* WHAT NEEDS TO BE DONE *
Find the word "test" in the records below. List each line containing it.

* ENTRIES SUPPLIED *
"""
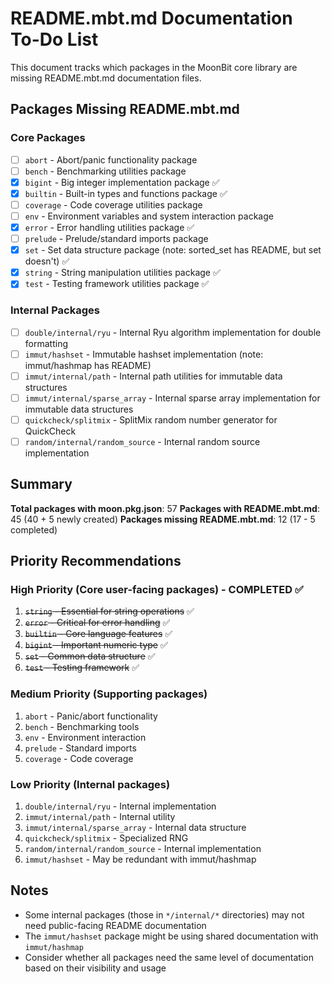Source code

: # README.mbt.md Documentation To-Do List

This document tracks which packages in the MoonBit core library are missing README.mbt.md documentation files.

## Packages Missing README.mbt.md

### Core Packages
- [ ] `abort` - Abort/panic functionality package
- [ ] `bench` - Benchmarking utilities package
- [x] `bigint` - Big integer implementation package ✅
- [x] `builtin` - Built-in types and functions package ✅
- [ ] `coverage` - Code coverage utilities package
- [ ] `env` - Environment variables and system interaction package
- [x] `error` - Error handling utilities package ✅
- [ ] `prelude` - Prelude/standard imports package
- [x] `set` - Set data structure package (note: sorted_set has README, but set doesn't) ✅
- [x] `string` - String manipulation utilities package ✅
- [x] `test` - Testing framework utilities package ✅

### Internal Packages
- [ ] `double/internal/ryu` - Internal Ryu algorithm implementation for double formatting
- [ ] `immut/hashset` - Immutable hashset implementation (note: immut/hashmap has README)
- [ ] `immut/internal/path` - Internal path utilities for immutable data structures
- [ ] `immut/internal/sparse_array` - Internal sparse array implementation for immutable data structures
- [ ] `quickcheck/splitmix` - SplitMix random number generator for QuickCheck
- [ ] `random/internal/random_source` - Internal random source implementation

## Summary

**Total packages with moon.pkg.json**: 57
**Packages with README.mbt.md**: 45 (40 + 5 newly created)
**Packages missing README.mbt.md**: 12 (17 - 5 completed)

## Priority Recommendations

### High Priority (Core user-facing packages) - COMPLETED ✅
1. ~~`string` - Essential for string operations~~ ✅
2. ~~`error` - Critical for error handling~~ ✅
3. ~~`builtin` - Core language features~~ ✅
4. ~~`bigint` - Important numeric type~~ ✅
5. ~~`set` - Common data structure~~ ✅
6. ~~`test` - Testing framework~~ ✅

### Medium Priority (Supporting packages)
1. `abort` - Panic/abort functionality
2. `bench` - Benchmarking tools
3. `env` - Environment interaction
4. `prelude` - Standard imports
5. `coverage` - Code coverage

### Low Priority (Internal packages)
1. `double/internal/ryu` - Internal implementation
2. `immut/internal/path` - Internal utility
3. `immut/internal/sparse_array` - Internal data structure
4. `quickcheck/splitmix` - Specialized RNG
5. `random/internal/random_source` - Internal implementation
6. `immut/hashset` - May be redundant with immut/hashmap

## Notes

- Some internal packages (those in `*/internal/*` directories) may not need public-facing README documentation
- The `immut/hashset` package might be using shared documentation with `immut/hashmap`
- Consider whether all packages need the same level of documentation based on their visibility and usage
"""
"""
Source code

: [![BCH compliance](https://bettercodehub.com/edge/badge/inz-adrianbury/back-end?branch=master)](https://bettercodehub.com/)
"""
* ANSWER FOR THE TASK *
- [x] `test` - Testing framework utilities package ✅
6. ~~`test` - Testing framework~~ ✅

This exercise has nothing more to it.